- _Exercise_
Where does the word "Action" show up in the data? Please find each such line and copy it.

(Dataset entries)
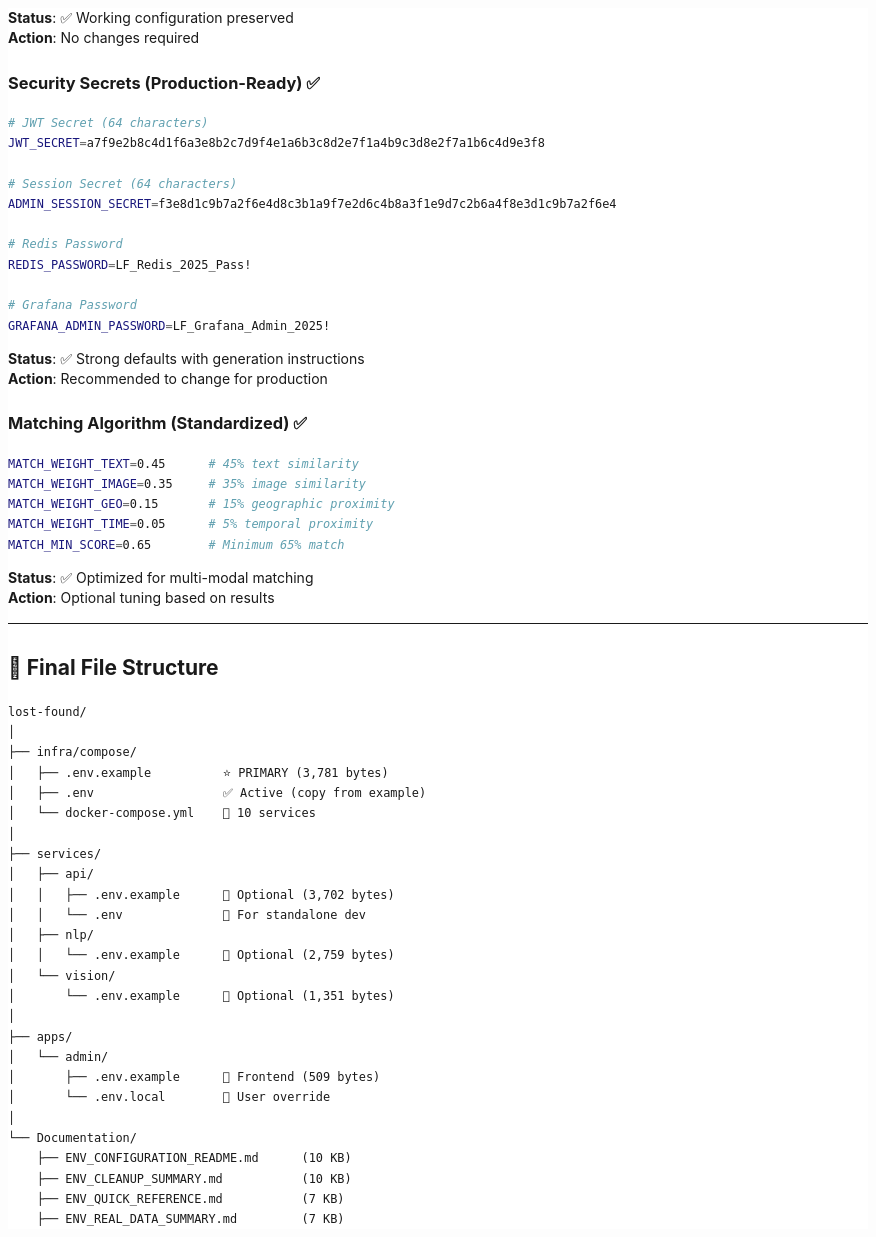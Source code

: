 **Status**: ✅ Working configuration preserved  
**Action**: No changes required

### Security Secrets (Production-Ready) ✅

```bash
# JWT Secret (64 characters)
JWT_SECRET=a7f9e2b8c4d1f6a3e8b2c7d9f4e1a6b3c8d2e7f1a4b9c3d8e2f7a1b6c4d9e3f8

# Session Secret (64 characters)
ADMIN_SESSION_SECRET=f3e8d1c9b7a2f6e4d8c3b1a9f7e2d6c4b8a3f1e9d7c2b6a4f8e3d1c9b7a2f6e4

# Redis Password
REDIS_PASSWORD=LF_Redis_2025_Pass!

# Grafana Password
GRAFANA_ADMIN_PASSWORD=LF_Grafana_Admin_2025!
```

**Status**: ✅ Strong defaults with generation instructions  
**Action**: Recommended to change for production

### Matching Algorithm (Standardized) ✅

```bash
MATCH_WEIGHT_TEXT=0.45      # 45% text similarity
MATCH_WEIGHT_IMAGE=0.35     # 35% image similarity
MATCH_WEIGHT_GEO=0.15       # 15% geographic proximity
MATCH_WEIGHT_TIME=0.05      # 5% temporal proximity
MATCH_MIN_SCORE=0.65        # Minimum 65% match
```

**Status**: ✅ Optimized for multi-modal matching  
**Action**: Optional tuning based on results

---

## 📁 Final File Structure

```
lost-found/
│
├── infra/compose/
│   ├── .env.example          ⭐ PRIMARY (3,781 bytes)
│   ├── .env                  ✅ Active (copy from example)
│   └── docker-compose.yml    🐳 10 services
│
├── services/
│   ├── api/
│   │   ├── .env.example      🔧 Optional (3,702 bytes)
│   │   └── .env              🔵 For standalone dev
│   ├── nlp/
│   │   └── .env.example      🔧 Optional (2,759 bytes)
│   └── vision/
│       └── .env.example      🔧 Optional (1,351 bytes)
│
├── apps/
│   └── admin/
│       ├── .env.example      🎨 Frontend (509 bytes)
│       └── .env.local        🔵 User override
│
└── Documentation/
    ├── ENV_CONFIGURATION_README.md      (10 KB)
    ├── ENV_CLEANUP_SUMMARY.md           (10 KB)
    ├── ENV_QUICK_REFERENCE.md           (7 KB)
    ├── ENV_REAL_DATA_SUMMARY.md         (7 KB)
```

- _Task output_
**Action**: No changes required
**Action**: Recommended to change for production
**Action**: Optional tuning based on results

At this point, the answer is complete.